An den chirurgischen Eingriff in Form der totalen oder subtotalen Magenresektion ist die größte kurative Hoffnung gebunden. Beim fortgeschrittenen Magenkarzinom ist jedoch auch trotz einer radikalen Entfernung des Tumors der Überlebensvorteil begrenzt und die Lebensqualität auch infolge der Operation selbst eingeschränkt. Zur Verbesserung der Behandlungsergebnisse bei lokal fortgeschrittenem Magenkarzinom hat das neue Konzept einer neoadjuvanten Chemotherapie beigetragen, das sich sehr rasch als der neue Standard etablieren sollte. Die Bemühungen in der palliativen Chemotherapie sind groß, die Erfolge bislang aber begrenzt. Allerdings geben neu verfügbare Kombinationen von Chemotherapeutika in Verbindung mit Medikamenten, die gegen spezifische tumorrelevante Moleküle im Zellzyklus gerichtet sind, neue Hoffnung.

Wie sollen wir unsere weiteren Bemühungen im Kampf gegen das Magenkarzinom lenken? Nach dem Vorbild der inzwischen erfolgreich durchgeführten kolorektalen Karzinompräventionsstrategien müssen wir auch beim Magenkarzinom Risikogruppen der Patienten definieren und neue Methoden zur Erkennung von „Frühneoplasien” erarbeiten. Können wir Frühformen des Magenkarzinoms sicher diagnostizieren, bedeutet dies eine Chance für minimalinvasive endoskopische Methoden, wie der Mukosaresektion oder der endoskopischen Dissektion der Mukosa. Sind die Frühkarzinome auf die Magenschleimhaut (intramukosal) begrenzt und beträgt ihr Durchmesser nicht mehr als 2cm, kann die Erkrankung durch endoskopische Resektionsmethoden geheilt werden. Eine spezielle Ernährung und Medikamente (z.B. Cyclooxigenaseinhibitoren) mit dem Ziel der Magenkarzinomprävention haben trotz positiver Trends in einzelnen der durchgeführten Studien keinen Stellenwert in der Praxis erlangt.
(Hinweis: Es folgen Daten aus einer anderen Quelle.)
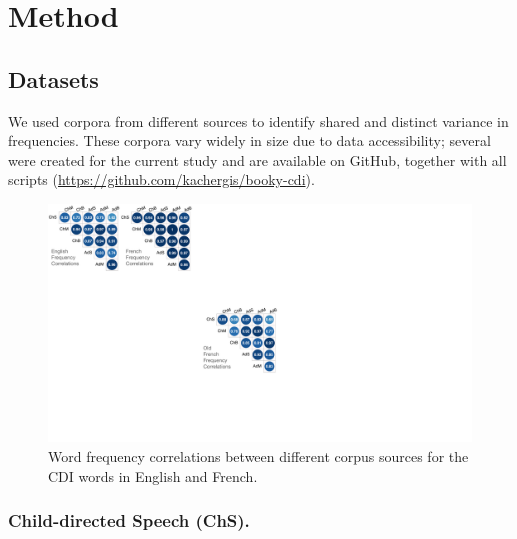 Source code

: \documentclass[10pt, letterpaper]{article}
\newenvironment{CodeChunk}{}{}
\begin{document}
\hypertarget{method}{%
\section{Method}\label{method}}

\hypertarget{datasets}{%
\subsection{Datasets}\label{datasets}}

We used corpora from different sources to identify shared and distinct
variance in frequencies. These corpora vary widely in size due to data
accessibility; several were created for the current study and are
available on GitHub, together with all scripts
(\url{https://github.com/kachergis/booky-cdi}).

\begin{CodeChunk}
\begin{figure}[t]

{\centering \includegraphics[width=\linewidth]{figs/corpus_freq_cors_hor} 

}

\caption[Word frequency correlations between different corpus sources for the CDI words in English and French]{Word frequency correlations between different corpus sources for the CDI words in English and French.}\label{fig:fig1}
\end{figure}
\end{CodeChunk}

\hypertarget{child-directed-speech-chs.}{%
\subsubsection{Child-directed Speech
(ChS).}\label{child-directed-speech-chs.}}
\end{document}
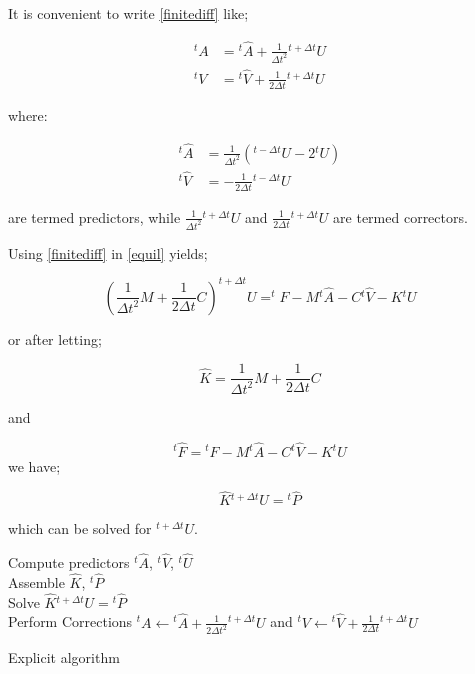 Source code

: It is convenient to write \cref{finitediff} like;

\begin{equation}
\begin{aligned}
{}^tA & = {}^t\hat A + \frac{1}{{\Delta {t^2}}}{}^{t + \Delta t}U\\
{}^tV & = {}^t\hat V + \frac{1}{{2\Delta t}}{}^{t + \Delta t}U
\end{aligned}
\label{precorr}
\end{equation}

where:

\begin{equation}
\begin{aligned}
{}^t\hat A & = \frac{1}{{\Delta {t^2}}}\left( {{}^{t - \Delta t}U - 2{}^tU} \right)\\
{}^t\hat V & =  - \frac{1}{{2\Delta t}}{}^{t - \Delta t}U
\end{aligned}
\label{pred}
\end{equation}

are termed predictors, while $\frac{1}{{\Delta {t^2}}}{}^{t + \Delta t}U$ and $\frac{1}{{2\Delta t}}{}^{t + \Delta t}U$ are termed correctors.

Using \cref{finitediff} in \cref{equil} yields;


\begin{equation}
\left(\dfrac{1}{\Delta t^2}M+\dfrac{1}{2\Delta t}C\right) ^{t+\Delta t}U=^{t}F-M{}^t\hat A - C{}^t\hat V - K{}^tU
\label{resequil}
\end{equation}

or after letting;

\[\hat K = \frac{1}{{\Delta {t^2}}}M + \frac{1}{{2\Delta t}}C\]

and

\[{}^t\hat F = {}^tF - M{}^t\hat A - C{}^t\hat V - K{}^tU\] we have;

\[\hat K{}^{t + \Delta t}U = {}^t\hat P\]

which can be solved for ${}^{t + \Delta t}U$.

\begin{algorithm}[H]
\SetAlgoLined
{}
Compute predictors ${}^t\hat A$, ${}^t\hat V$, ${}^t\hat U$\\
Assemble  $\hat K$, ${}^t\hat P$\\
Solve $\hat K{}^{t + \Delta t}U = {}^t\hat P$\\
Perform Corrections ${}^tA \leftarrow {}^t\hat A + \frac{1}{{2\Delta {t^2}}}{}^{t + \Delta t}U$ and ${}^tV \leftarrow {}^t\hat V + \frac{1}{{2\Delta t}}{}^{t + \Delta t}U$
\caption{Explicit algorithm}
\end{algorithm}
Eine große Chance der Magenkarzinomprävention steht jedoch im Raum, sie basiert auf dem Nachweis von Helicobacter pylori und seiner Eradikation. Die rechtzeitige Behandlung der H.–pylori–Infektion kann die Magenkarzinominzidenz signifikant senken, wie in verschiedenen Studien bereits gezeigt wurde. Eine jüngst durchgeführte Metaanalyse bisheriger Untersuchungen kommt zu der wichtigen Aussage, dass es erforderlich ist, 227 Patienten (die sogenannte „number needed to treat”; NNT) zu behandeln, um den Magenkrebs bei einem Patienten zu verhindern. Eine Kosten–Nutzen–Analyse für eine solche Eradikationstherapie liegt allerdings bislang nicht vor, sie ist zudem von der regionalen Prävalenz des Magenkarzinoms abhängig. Angesichts der schweren Erkrankung erscheint sie prinzipiell als günstig – eine Chance zur Prävention von Magenkarzinomen, die wir auch in Deutschland nicht ungenutzt lassen dürfen.

Diese Ausgabe des klinikarzt präsentiert die neuen Aspekte zur Entstehung des Magenkarzinoms sowie mögliche Präventionsansätze und die Behandlungskonzepte nach dem aktuellen Kenntnisstand. Wir hoffen, mit den gewählten Themen einen Beitrag für die Optimierung des klinischen Managements der Patienten mit Magenkarzinom, aber auch eine Anregung für eine mögliche Präventionsstrategie gegeben zu haben.